- Work to be completed:
Make a verbatim copy of the entries below; pictures stay out.
──────────────────────────────
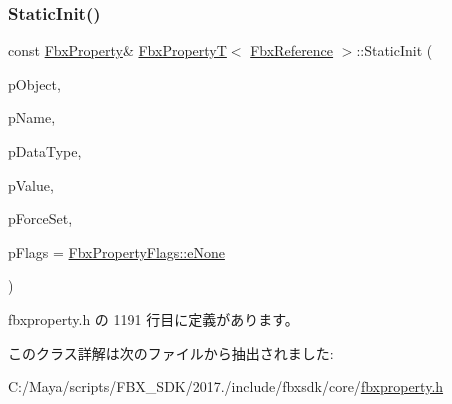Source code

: \subsubsection{\texorpdfstring{Static\+Init()}{StaticInit()}\hspace{0.1cm}{\footnotesize\ttfamily [2/2]}}
{\footnotesize\ttfamily const \hyperlink{class_fbx_property}{Fbx\+Property}\& \hyperlink{class_fbx_property_t}{Fbx\+PropertyT}$<$ \hyperlink{fbxtypes_8h_a44df6a2eec915cf27cd481e5c5e48a24}{Fbx\+Reference} $>$\+::Static\+Init (\begin{DoxyParamCaption}\item[{\hyperlink{class_fbx_object}{Fbx\+Object} $\ast$}]{p\+Object,  }\item[{const char $\ast$}]{p\+Name,  }\item[{const \hyperlink{class_fbx_data_type}{Fbx\+Data\+Type} \&}]{p\+Data\+Type,  }\item[{const \hyperlink{fbxtypes_8h_a44df6a2eec915cf27cd481e5c5e48a24}{Fbx\+Reference} \&}]{p\+Value,  }\item[{bool}]{p\+Force\+Set,  }\item[{\hyperlink{class_fbx_property_flags_afabfa7e0949aac8a7dcdf8a141867e99}{Fbx\+Property\+Flags\+::\+E\+Flags}}]{p\+Flags = {\ttfamily \hyperlink{class_fbx_property_flags_afabfa7e0949aac8a7dcdf8a141867e99ac1b9aab93d40af76eb419be426de17b1}{Fbx\+Property\+Flags\+::e\+None}} }\end{DoxyParamCaption})\hspace{0.3cm}{\ttfamily [inline]}}



 fbxproperty.\+h の 1191 行目に定義があります。



このクラス詳解は次のファイルから抽出されました\+:\begin{DoxyCompactItemize}
\item 
C\+:/\+Maya/scripts/\+F\+B\+X\+\_\+\+S\+D\+K/2017./include/fbxsdk/core/\hyperlink{fbxproperty_8h}{fbxproperty.\+h}\end{DoxyCompactItemize}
──────────────────────────────
- Result:
Source code

: \subsubsection{\texorpdfstring{Static\+Init()}{StaticInit()}\hspace{0.1cm}{\footnotesize\ttfamily [2/2]}}
{\footnotesize\ttfamily const \hyperlink{class_fbx_property}{Fbx\+Property}\& \hyperlink{class_fbx_property_t}{Fbx\+PropertyT}$<$ \hyperlink{fbxtypes_8h_a44df6a2eec915cf27cd481e5c5e48a24}{Fbx\+Reference} $>$\+::Static\+Init (\begin{DoxyParamCaption}\item[{\hyperlink{class_fbx_object}{Fbx\+Object} $\ast$}]{p\+Object,  }\item[{const char $\ast$}]{p\+Name,  }\item[{const \hyperlink{class_fbx_data_type}{Fbx\+Data\+Type} \&}]{p\+Data\+Type,  }\item[{const \hyperlink{fbxtypes_8h_a44df6a2eec915cf27cd481e5c5e48a24}{Fbx\+Reference} \&}]{p\+Value,  }\item[{bool}]{p\+Force\+Set,  }\item[{\hyperlink{class_fbx_property_flags_afabfa7e0949aac8a7dcdf8a141867e99}{Fbx\+Property\+Flags\+::\+E\+Flags}}]{p\+Flags = {\ttfamily \hyperlink{class_fbx_property_flags_afabfa7e0949aac8a7dcdf8a141867e99ac1b9aab93d40af76eb419be426de17b1}{Fbx\+Property\+Flags\+::e\+None}} }\end{DoxyParamCaption})\hspace{0.3cm}{\ttfamily [inline]}}



 fbxproperty.\+h の 1191 行目に定義があります。



このクラス詳解は次のファイルから抽出されました\+:\begin{DoxyCompactItemize}
\item 
C\+:/\+Maya/scripts/\+F\+B\+X\+\_\+\+S\+D\+K/2017./include/fbxsdk/core/\hyperlink{fbxproperty_8h}{fbxproperty.\+h}\end{DoxyCompactItemize}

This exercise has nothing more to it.